Stored data:
━━━━━━━━━━

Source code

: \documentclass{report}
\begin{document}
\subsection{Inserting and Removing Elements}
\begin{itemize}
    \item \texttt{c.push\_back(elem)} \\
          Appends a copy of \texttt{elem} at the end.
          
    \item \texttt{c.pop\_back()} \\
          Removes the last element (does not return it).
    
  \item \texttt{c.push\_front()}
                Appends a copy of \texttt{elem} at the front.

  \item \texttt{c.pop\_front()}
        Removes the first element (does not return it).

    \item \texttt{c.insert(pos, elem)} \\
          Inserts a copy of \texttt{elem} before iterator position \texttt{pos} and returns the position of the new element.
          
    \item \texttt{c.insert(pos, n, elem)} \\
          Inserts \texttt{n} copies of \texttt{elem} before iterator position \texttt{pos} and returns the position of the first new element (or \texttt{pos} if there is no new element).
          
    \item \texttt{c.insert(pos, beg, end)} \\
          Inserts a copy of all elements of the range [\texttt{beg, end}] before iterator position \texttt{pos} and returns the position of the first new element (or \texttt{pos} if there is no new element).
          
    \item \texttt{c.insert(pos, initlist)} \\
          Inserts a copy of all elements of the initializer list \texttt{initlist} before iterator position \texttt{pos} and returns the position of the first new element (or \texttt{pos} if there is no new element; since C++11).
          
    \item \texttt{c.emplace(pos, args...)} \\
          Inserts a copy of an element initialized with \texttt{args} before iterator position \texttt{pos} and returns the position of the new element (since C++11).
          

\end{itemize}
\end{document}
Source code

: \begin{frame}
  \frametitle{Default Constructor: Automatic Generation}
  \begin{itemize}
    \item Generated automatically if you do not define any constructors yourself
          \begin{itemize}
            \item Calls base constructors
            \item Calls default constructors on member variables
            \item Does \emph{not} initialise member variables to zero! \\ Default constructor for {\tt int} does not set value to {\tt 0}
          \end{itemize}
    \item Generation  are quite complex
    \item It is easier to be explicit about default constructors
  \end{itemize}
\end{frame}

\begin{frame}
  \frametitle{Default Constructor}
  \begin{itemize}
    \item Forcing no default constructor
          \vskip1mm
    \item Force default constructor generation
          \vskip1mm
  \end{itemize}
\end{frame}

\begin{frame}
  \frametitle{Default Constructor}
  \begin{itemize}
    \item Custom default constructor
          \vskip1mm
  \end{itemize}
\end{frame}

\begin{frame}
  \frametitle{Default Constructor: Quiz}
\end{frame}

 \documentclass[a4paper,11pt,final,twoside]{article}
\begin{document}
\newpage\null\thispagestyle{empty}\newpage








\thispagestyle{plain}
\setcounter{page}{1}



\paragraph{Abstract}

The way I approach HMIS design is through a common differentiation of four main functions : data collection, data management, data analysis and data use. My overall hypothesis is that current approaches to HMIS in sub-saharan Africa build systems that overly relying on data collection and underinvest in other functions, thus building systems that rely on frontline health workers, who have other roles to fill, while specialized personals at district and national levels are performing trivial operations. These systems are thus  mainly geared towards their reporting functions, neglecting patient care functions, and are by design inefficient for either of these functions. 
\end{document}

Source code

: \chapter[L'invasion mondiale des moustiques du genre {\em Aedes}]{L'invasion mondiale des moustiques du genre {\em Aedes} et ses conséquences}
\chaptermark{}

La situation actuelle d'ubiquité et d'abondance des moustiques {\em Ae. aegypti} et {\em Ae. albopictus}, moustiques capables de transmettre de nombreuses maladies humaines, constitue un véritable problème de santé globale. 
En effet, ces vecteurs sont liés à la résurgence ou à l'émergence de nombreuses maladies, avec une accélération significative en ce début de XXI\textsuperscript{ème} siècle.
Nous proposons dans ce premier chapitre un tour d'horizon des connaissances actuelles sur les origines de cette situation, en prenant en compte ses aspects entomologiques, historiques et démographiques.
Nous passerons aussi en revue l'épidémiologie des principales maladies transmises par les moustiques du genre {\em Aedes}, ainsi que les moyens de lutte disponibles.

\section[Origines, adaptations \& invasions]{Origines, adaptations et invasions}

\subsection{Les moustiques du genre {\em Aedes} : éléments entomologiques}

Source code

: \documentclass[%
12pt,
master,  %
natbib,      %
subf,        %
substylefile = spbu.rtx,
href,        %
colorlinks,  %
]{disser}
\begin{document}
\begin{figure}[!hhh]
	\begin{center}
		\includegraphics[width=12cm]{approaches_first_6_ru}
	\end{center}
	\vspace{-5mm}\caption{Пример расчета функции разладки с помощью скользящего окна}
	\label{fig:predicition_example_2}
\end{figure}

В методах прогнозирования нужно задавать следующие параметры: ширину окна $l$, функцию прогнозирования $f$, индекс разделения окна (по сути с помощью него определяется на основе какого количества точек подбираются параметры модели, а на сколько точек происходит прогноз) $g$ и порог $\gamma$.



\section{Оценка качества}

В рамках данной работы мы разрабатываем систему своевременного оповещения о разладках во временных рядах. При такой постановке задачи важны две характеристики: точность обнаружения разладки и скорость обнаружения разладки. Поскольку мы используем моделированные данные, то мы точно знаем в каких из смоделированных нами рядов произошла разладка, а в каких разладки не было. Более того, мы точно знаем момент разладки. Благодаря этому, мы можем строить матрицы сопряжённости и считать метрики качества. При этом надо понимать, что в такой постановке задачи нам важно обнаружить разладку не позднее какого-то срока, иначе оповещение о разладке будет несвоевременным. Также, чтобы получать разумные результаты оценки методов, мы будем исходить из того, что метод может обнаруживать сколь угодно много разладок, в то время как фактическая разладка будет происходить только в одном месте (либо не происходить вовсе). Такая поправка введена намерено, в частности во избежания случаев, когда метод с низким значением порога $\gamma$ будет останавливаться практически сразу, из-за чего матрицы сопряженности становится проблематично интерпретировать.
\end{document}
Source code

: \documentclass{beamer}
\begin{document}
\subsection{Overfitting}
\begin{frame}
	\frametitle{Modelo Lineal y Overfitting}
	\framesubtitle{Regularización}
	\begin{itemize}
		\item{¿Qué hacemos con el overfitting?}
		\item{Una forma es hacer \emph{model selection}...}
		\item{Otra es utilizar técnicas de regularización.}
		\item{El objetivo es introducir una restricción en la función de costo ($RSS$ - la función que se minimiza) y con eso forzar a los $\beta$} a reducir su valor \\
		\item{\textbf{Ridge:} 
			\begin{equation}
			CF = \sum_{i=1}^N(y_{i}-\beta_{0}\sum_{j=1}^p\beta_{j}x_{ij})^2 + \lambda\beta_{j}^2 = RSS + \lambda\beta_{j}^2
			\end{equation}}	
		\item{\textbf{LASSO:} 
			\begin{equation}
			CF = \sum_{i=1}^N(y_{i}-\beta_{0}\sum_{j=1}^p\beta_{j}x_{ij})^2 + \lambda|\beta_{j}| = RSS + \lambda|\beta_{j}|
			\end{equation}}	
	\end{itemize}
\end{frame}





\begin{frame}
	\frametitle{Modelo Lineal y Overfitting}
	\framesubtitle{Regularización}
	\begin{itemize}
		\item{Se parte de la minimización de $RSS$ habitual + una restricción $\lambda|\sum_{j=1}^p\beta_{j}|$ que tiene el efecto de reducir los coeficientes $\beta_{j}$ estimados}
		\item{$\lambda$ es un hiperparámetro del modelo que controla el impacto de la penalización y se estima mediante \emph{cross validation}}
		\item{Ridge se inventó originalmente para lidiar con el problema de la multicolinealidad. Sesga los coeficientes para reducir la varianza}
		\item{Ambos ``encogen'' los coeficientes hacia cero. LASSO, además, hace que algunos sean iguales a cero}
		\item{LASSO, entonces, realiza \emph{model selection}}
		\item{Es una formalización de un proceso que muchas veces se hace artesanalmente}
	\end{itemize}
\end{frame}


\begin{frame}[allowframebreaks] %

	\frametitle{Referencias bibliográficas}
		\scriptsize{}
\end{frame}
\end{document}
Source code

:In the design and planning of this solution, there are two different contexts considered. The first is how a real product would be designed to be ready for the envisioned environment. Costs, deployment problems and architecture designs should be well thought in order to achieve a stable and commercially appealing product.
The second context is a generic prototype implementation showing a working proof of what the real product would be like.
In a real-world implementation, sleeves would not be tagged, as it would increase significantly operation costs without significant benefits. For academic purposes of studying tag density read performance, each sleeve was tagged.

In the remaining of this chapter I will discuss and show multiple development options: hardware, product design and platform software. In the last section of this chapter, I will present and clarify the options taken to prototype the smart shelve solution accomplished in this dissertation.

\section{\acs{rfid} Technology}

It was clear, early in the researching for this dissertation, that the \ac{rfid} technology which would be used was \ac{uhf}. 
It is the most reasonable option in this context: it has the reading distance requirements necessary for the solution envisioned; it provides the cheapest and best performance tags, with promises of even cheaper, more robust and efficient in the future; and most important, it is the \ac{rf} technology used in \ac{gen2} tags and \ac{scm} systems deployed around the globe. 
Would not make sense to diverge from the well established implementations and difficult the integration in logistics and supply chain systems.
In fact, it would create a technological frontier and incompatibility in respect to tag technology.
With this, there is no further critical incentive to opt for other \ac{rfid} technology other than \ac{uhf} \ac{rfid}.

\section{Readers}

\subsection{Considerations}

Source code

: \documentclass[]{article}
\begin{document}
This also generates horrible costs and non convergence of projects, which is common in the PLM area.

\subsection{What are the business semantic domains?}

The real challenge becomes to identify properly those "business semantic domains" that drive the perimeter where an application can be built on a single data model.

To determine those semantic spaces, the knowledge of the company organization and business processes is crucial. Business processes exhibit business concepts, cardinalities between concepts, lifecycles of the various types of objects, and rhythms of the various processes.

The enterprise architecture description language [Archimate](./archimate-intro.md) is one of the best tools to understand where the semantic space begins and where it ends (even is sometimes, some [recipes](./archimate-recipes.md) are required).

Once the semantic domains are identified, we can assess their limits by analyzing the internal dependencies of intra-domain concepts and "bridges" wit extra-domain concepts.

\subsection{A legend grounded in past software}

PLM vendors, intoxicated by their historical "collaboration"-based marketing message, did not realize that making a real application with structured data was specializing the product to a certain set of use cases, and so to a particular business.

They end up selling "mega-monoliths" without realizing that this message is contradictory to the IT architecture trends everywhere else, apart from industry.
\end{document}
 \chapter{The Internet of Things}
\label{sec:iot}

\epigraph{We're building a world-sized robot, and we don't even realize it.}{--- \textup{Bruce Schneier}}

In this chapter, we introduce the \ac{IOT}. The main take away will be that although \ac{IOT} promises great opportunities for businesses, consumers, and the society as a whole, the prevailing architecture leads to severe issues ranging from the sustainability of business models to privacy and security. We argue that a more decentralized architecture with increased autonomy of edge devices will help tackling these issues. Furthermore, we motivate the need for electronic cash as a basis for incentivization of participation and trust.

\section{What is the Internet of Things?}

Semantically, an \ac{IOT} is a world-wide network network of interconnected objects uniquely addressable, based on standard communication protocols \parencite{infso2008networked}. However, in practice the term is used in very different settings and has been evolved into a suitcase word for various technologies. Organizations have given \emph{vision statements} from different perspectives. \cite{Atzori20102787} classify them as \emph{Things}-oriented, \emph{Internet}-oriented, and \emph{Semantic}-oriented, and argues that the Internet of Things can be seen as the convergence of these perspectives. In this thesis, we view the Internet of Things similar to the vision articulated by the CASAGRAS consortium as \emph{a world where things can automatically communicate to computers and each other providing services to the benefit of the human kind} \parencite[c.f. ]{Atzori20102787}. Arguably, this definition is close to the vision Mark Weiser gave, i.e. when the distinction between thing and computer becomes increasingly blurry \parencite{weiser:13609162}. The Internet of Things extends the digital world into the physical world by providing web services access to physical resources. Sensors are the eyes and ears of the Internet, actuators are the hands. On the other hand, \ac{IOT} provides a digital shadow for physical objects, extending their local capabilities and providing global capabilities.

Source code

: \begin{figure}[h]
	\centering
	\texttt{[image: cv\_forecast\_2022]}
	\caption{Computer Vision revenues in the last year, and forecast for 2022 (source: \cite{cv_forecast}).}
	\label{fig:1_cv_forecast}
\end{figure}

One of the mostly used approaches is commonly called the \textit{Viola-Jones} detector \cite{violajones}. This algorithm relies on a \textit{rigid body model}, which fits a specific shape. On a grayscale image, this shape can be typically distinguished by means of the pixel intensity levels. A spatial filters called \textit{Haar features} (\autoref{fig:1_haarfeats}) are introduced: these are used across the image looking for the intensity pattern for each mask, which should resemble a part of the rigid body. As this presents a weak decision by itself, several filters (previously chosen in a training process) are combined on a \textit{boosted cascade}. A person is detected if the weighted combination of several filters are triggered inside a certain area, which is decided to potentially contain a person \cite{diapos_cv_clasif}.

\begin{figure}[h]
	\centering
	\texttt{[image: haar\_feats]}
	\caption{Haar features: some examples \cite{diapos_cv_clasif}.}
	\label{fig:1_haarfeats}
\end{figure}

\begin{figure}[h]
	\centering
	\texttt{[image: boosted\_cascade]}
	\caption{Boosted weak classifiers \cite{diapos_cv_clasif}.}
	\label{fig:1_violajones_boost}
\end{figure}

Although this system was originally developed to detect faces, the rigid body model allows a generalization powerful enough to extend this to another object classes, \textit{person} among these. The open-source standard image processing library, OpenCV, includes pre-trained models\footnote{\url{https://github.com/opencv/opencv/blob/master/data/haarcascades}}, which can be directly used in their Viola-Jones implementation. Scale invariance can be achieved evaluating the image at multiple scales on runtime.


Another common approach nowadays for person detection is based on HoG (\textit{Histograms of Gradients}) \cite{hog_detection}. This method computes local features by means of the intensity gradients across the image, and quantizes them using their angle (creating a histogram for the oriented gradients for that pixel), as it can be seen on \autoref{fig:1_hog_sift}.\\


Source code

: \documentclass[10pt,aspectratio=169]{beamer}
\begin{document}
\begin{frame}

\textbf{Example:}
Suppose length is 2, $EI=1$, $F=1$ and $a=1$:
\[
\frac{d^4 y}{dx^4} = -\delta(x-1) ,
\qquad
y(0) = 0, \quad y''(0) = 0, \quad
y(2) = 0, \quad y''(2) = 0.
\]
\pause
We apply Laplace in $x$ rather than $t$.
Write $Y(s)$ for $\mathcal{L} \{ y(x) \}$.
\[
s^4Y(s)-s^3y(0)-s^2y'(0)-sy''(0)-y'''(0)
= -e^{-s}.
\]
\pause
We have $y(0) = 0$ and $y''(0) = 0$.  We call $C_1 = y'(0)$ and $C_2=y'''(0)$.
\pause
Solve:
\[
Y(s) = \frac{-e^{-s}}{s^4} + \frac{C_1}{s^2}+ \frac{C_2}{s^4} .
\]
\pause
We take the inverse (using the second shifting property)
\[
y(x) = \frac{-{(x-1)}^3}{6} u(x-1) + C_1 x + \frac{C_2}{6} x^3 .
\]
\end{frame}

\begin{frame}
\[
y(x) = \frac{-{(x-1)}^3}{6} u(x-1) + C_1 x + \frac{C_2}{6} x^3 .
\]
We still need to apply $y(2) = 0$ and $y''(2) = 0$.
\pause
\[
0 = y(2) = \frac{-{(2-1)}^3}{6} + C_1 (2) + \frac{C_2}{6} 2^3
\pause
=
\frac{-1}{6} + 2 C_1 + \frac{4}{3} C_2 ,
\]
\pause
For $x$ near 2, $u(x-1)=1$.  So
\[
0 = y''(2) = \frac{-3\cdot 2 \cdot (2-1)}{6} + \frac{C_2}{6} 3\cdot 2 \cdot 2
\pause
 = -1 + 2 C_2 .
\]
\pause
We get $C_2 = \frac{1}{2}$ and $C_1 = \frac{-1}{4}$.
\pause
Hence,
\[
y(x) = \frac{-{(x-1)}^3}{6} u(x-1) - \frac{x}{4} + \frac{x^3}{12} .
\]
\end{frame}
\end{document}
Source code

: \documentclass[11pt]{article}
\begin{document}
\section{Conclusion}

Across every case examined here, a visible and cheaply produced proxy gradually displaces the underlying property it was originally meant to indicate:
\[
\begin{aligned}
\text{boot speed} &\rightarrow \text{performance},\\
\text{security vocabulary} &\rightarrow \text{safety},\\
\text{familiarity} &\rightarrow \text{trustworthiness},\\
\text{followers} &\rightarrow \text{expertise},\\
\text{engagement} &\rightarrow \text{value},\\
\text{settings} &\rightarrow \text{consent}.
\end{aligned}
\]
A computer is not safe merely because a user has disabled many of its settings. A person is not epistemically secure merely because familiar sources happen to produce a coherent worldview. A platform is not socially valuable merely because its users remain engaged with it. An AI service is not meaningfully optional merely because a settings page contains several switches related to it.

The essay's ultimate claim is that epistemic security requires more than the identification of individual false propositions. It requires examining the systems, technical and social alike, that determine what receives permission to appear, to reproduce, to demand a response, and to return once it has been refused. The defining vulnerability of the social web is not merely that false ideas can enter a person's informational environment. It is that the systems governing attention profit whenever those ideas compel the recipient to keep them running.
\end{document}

━━━━━━━━━━

Exercise requirements: Only the number is needed here: how many lines in the data contain "nombreuses"?

Output: 2